Assignment
Each line below that contains the word "texttt" must be copied.

Exercise data
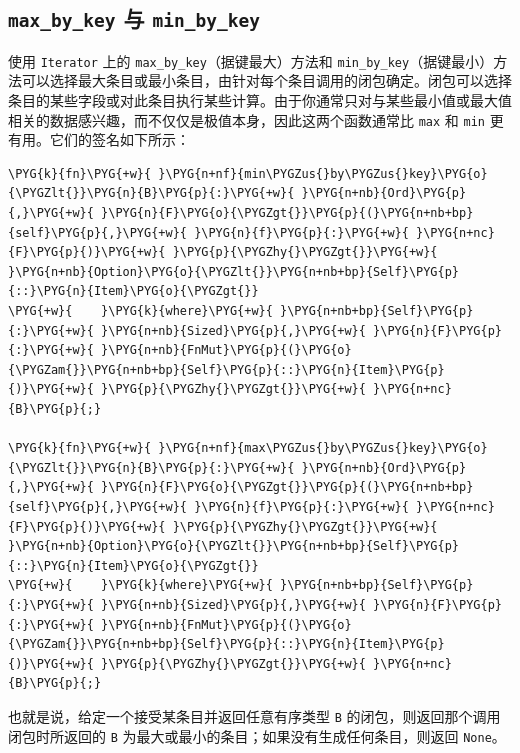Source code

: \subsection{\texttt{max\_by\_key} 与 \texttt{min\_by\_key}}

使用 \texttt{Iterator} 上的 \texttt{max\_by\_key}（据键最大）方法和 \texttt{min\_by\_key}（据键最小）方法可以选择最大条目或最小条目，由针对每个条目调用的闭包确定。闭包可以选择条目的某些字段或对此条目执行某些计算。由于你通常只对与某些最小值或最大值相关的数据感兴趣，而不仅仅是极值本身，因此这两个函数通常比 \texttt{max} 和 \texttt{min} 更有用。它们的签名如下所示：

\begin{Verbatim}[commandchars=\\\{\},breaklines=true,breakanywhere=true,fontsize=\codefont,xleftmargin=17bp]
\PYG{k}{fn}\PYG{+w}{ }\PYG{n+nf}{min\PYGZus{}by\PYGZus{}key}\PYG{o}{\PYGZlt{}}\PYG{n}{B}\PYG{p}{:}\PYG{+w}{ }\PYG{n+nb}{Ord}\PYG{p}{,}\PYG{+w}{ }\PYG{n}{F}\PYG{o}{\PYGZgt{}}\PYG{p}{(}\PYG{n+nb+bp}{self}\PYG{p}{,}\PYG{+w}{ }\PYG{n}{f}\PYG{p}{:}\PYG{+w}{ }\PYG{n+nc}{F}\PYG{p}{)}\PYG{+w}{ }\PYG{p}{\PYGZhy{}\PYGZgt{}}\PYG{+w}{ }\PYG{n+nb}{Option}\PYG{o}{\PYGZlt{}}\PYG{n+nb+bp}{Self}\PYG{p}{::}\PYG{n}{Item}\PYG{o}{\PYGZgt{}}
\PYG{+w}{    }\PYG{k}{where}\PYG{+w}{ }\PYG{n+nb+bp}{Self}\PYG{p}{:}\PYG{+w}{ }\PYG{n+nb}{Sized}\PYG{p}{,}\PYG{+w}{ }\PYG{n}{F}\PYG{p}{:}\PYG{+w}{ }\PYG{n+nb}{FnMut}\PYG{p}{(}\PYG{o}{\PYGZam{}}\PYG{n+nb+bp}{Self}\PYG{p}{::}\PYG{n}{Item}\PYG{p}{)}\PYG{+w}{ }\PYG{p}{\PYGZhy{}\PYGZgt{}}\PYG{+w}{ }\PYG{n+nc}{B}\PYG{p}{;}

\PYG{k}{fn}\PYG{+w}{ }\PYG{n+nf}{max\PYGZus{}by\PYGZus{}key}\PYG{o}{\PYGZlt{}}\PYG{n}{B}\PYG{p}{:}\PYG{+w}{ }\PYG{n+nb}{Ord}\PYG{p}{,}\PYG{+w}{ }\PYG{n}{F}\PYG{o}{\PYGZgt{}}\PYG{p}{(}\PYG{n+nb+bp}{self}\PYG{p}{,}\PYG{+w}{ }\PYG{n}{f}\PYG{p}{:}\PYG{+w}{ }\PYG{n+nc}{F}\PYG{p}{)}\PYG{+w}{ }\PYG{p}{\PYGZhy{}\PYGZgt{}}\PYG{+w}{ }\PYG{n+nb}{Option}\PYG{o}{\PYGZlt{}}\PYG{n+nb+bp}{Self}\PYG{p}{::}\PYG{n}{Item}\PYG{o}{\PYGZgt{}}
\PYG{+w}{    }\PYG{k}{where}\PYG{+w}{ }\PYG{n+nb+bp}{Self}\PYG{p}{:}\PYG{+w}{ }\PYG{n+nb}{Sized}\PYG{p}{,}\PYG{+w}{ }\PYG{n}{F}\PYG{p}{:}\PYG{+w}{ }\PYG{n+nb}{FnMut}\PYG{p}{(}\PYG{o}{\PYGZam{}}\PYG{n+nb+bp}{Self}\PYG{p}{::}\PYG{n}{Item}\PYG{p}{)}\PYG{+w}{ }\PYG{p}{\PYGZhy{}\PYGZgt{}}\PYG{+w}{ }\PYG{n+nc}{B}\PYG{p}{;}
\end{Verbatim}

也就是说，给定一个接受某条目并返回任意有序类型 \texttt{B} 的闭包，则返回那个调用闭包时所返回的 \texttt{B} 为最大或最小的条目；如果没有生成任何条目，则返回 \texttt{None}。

Task solution
: \subsection{\texttt{max\_by\_key} 与 \texttt{min\_by\_key}}
使用 \texttt{Iterator} 上的 \texttt{max\_by\_key}（据键最大）方法和 \texttt{min\_by\_key}（据键最小）方法可以选择最大条目或最小条目，由针对每个条目调用的闭包确定。闭包可以选择条目的某些字段或对此条目执行某些计算。由于你通常只对与某些最小值或最大值相关的数据感兴趣，而不仅仅是极值本身，因此这两个函数通常比 \texttt{max} 和 \texttt{min} 更有用。它们的签名如下所示：
也就是说，给定一个接受某条目并返回任意有序类型 \texttt{B} 的闭包，则返回那个调用闭包时所返回的 \texttt{B} 为最大或最小的条目；如果没有生成任何条目，则返回 \texttt{None}。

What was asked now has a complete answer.